Me alegré cuando los dos granjeros de Minnesota dueños del camión decidieron detenerse a comer en North Platte; quería echarles una ojeada. Salieron de la cabina y nos sonrieron.

– A mear tocan -dijo uno.

– Parada y fonda -dijo el otro.

Pero eran los únicos del grupo que tenían dinero para comer. Todos nos arrastramos detrás de ellos hasta un restaurante atendido por un grupo de mujeres, y nos sentamos ante unas hamburguesas y unas tazas de café mientras ellos tragaban platos rebosantes como si estuvieran de vuelta en la cocina de su madre. Eran hermanos; transportaban maquinaria agrícola de Los Angeles a Minnesota y hacían su buena pasta. En su viaje de vacío a la costa recogían a cuantos se encontraban en la carretera. Ya lo habían hecho otras cinco veces; les divertía muchísimo. De hecho, todo les gustaba. Nunca dejaban de sonreír. Intenté hablar con ellos -una especie de estúpido intento de trabar amistad con los capitanes del barco- y sus únicas respuestas fueron dos cordiales sonrisas y unos blancos dientes enormes de comedores de cereales.
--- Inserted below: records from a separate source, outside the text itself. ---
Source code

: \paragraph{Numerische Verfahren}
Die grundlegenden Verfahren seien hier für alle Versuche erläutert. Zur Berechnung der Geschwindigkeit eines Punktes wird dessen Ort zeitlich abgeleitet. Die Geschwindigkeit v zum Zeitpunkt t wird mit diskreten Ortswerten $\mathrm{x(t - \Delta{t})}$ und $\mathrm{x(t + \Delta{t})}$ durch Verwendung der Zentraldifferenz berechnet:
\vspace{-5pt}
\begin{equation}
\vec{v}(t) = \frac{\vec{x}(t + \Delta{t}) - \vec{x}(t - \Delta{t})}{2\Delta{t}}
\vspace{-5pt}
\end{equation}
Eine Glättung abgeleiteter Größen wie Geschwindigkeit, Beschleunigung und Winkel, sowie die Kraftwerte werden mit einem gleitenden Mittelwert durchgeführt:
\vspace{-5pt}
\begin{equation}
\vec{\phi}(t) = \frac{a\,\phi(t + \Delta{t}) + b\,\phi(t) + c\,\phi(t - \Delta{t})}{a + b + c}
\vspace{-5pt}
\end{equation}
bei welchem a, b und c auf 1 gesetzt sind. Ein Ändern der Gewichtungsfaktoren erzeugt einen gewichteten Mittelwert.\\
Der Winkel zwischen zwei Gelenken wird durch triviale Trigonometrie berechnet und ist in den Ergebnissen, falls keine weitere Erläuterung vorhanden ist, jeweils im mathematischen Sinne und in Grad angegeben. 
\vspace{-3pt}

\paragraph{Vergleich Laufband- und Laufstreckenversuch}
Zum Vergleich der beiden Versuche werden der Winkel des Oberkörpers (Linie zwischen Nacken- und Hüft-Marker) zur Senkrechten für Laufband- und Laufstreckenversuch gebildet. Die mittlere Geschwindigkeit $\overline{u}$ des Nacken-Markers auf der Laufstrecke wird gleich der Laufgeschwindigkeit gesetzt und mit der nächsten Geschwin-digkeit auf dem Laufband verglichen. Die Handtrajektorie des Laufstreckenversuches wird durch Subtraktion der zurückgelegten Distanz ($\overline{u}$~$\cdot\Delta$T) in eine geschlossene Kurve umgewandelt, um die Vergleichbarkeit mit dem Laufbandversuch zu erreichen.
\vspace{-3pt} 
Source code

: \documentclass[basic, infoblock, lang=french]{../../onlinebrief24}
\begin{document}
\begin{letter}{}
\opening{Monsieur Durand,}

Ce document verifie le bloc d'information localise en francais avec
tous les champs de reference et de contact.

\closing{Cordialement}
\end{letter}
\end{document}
Todos nos habíamos unido a ellos en el restaurante excepto los dos vagabundos, Gene y su chico. Cuando volvimos seguían sentados en el camión tristes y desconsolados. Ahora caía la noche. Los conductores fumaban; yo expuse mis deseos de ir a comprar una botella de whisky para mantener el calor durante el frío de la noche.

– Vete, pero apresúrate.

– Tomaréis unos tragos -les ofrecí.

– No, no, nosotros nunca bebemos. Pero vete.

Montana Slim y los dos estudiantes me acompañaron por las calles de North Platte hasta que encontré una tienda de bebidas. Los chicos bebieron un poco, Slim otro poco, y yo compré un litro. Hombres altos y hoscos nos observaban desde edificios con falsas fachadas; la calle principal estaba bordeada de casas cuadradas con forma de caja. Había inmensas perspectivas de las llanuras más allá de cada una de las tristes calles. Noté algo distinto en el aire de North Platte, no sabía qué era. Lo supe cinco minutos después. Volvimos al camión y reanudamos la marcha. Oscurecía rápidamente. Todos tomamos un trago y de pronto miré y vi que los verdes campos del Platte empezaban a desaparecer y en su lugar, y hasta donde alcanzaba la vista, aparecía una enorme llanura esteparia de arena y artemisa. Estaba atónito.